> [DESCRIPTION OF THE TASK]
Only the lines holding "each" are wanted. Copy every one from the records below.

> [GIVEN RECORDS]
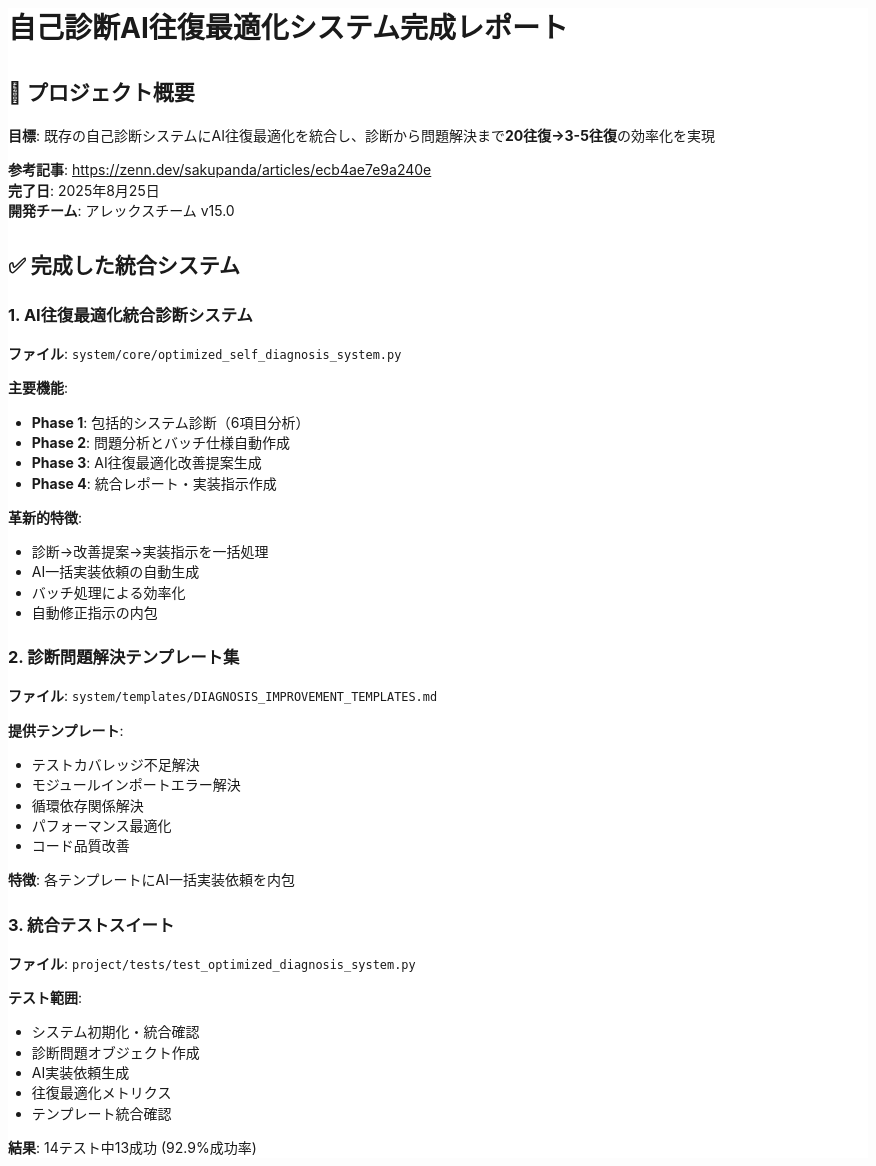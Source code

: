 # 自己診断AI往復最適化システム完成レポート

## 🎯 プロジェクト概要

**目標**: 既存の自己診断システムにAI往復最適化を統合し、診断から問題解決まで**20往復→3-5往復**の効率化を実現

**参考記事**: https://zenn.dev/sakupanda/articles/ecb4ae7e9a240e  
**完了日**: 2025年8月25日  
**開発チーム**: アレックスチーム v15.0

## ✅ 完成した統合システム

### 1. AI往復最適化統合診断システム
**ファイル**: `system/core/optimized_self_diagnosis_system.py`

**主要機能**:
- **Phase 1**: 包括的システム診断（6項目分析）
- **Phase 2**: 問題分析とバッチ仕様自動作成
- **Phase 3**: AI往復最適化改善提案生成
- **Phase 4**: 統合レポート・実装指示作成

**革新的特徴**:
- 診断→改善提案→実装指示を一括処理
- AI一括実装依頼の自動生成
- バッチ処理による効率化
- 自動修正指示の内包

### 2. 診断問題解決テンプレート集
**ファイル**: `system/templates/DIAGNOSIS_IMPROVEMENT_TEMPLATES.md`

**提供テンプレート**:
- テストカバレッジ不足解決
- モジュールインポートエラー解決
- 循環依存関係解決
- パフォーマンス最適化
- コード品質改善

**特徴**: 各テンプレートにAI一括実装依頼を内包

### 3. 統合テストスイート
**ファイル**: `project/tests/test_optimized_diagnosis_system.py`

**テスト範囲**:
- システム初期化・統合確認
- 診断問題オブジェクト作成
- AI実装依頼生成
- 往復最適化メトリクス
- テンプレート統合確認

**結果**: 14テスト中13成功 (92.9%成功率)
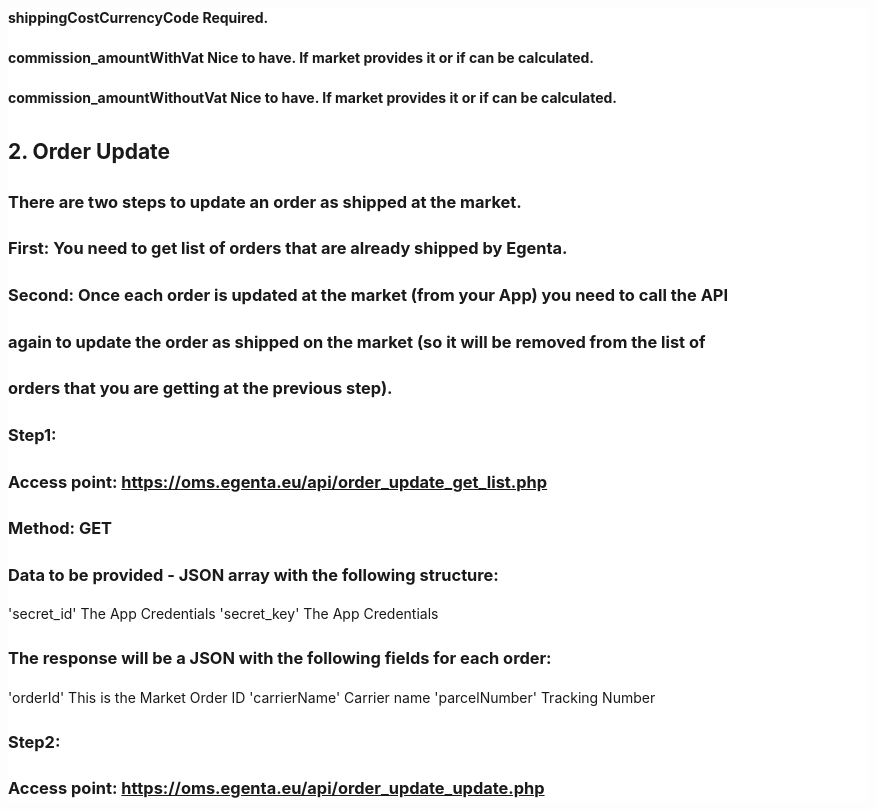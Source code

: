 #### shippingCostCurrencyCode Required.

#### commission_amountWithVat Nice to have. If market provides it or if can be calculated.

#### commission_amountWithoutVat Nice to have. If market provides it or if can be calculated.


## 2. Order Update

### There are two steps to update an order as shipped at the market.

### First: You need to get list of orders that are already shipped by Egenta.

### Second: Once each order is updated at the market (from your App) you need to call the API

### again to update the order as shipped on the market (so it will be removed from the list of

### orders that you are getting at the previous step).

### Step1:

### Access point: https://oms.egenta.eu/api/order_update_get_list.php

### Method: GET

### Data to be provided - JSON array with the following structure:

'secret_id' The App Credentials
'secret_key' The App Credentials

### The response will be a JSON with the following fields for each order:

'orderId' This is the Market Order ID
'carrierName' Carrier name
'parcelNumber' Tracking Number

### Step2:

### Access point: https://oms.egenta.eu/api/order_update_update.php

> [RESPONSE TO THIS EXERCISE]
### Second: Once each order is updated at the market (from your App) you need to call the API
### The response will be a JSON with the following fields for each order:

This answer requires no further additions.